╭─ Extracted information

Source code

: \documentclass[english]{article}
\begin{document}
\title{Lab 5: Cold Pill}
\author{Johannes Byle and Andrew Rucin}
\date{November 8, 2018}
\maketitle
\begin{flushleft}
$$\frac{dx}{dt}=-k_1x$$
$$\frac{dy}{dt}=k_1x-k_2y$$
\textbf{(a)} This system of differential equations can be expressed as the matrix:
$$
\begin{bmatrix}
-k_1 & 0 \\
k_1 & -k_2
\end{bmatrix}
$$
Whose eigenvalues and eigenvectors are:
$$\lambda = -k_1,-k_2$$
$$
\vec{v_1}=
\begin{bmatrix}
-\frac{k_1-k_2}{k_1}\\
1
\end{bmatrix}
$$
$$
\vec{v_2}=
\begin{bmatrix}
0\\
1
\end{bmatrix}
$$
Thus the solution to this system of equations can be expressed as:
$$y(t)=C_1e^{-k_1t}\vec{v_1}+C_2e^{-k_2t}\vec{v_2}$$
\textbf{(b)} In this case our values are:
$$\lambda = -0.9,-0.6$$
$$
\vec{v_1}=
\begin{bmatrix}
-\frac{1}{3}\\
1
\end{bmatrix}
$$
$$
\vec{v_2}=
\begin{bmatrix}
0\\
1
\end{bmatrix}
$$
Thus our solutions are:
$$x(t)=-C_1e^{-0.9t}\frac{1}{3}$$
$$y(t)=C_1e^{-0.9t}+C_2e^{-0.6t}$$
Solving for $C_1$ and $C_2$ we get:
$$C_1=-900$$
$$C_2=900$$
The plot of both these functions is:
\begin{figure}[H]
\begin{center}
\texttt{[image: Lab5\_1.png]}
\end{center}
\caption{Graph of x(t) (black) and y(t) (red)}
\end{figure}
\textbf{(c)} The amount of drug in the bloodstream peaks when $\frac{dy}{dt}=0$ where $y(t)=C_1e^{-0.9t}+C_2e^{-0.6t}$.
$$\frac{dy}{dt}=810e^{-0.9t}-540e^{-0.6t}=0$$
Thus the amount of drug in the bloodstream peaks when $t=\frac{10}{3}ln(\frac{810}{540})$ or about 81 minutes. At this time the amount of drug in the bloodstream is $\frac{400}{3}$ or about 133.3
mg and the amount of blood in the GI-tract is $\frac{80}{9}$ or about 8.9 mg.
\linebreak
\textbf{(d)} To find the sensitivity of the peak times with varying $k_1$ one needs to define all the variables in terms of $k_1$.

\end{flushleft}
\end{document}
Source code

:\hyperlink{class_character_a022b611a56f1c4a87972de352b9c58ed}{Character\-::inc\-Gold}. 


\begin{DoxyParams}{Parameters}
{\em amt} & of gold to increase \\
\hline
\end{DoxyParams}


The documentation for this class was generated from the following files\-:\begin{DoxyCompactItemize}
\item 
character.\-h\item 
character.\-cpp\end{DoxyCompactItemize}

╰─

Work task –
What you return must match the records above exactly.

Written response –
Source code

: \documentclass[english]{article}
\begin{document}
\title{Lab 5: Cold Pill}
\author{Johannes Byle and Andrew Rucin}
\date{November 8, 2018}
\maketitle
\begin{flushleft}
$$\frac{dx}{dt}=-k_1x$$
$$\frac{dy}{dt}=k_1x-k_2y$$
\textbf{(a)} This system of differential equations can be expressed as the matrix:
$$
\begin{bmatrix}
-k_1 & 0 \\
k_1 & -k_2
\end{bmatrix}
$$
Whose eigenvalues and eigenvectors are:
$$\lambda = -k_1,-k_2$$
$$
\vec{v_1}=
\begin{bmatrix}
-\frac{k_1-k_2}{k_1}\\
1
\end{bmatrix}
$$
$$
\vec{v_2}=
\begin{bmatrix}
0\\
1
\end{bmatrix}
$$
Thus the solution to this system of equations can be expressed as:
$$y(t)=C_1e^{-k_1t}\vec{v_1}+C_2e^{-k_2t}\vec{v_2}$$
\textbf{(b)} In this case our values are:
$$\lambda = -0.9,-0.6$$
$$
\vec{v_1}=
\begin{bmatrix}
-\frac{1}{3}\\
1
\end{bmatrix}
$$
$$
\vec{v_2}=
\begin{bmatrix}
0\\
1
\end{bmatrix}
$$
Thus our solutions are:
$$x(t)=-C_1e^{-0.9t}\frac{1}{3}$$
$$y(t)=C_1e^{-0.9t}+C_2e^{-0.6t}$$
Solving for $C_1$ and $C_2$ we get:
$$C_1=-900$$
$$C_2=900$$
The plot of both these functions is:
\begin{figure}[H]
\begin{center}
\texttt{[image: Lab5\_1.png]}
\end{center}
\caption{Graph of x(t) (black) and y(t) (red)}
\end{figure}
\textbf{(c)} The amount of drug in the bloodstream peaks when $\frac{dy}{dt}=0$ where $y(t)=C_1e^{-0.9t}+C_2e^{-0.6t}$.
$$\frac{dy}{dt}=810e^{-0.9t}-540e^{-0.6t}=0$$
Thus the amount of drug in the bloodstream peaks when $t=\frac{10}{3}ln(\frac{810}{540})$ or about 81 minutes. At this time the amount of drug in the bloodstream is $\frac{400}{3}$ or about 133.3
mg and the amount of blood in the GI-tract is $\frac{80}{9}$ or about 8.9 mg.
\linebreak
\textbf{(d)} To find the sensitivity of the peak times with varying $k_1$ one needs to define all the variables in terms of $k_1$.

\end{flushleft}
\end{document}
Source code

:\hyperlink{class_character_a022b611a56f1c4a87972de352b9c58ed}{Character\-::inc\-Gold}. 


\begin{DoxyParams}{Parameters}
{\em amt} & of gold to increase \\
\hline
\end{DoxyParams}


The documentation for this class was generated from the following files\-:\begin{DoxyCompactItemize}
\item 
character.\-h\item 
character.\-cpp\end{DoxyCompactItemize}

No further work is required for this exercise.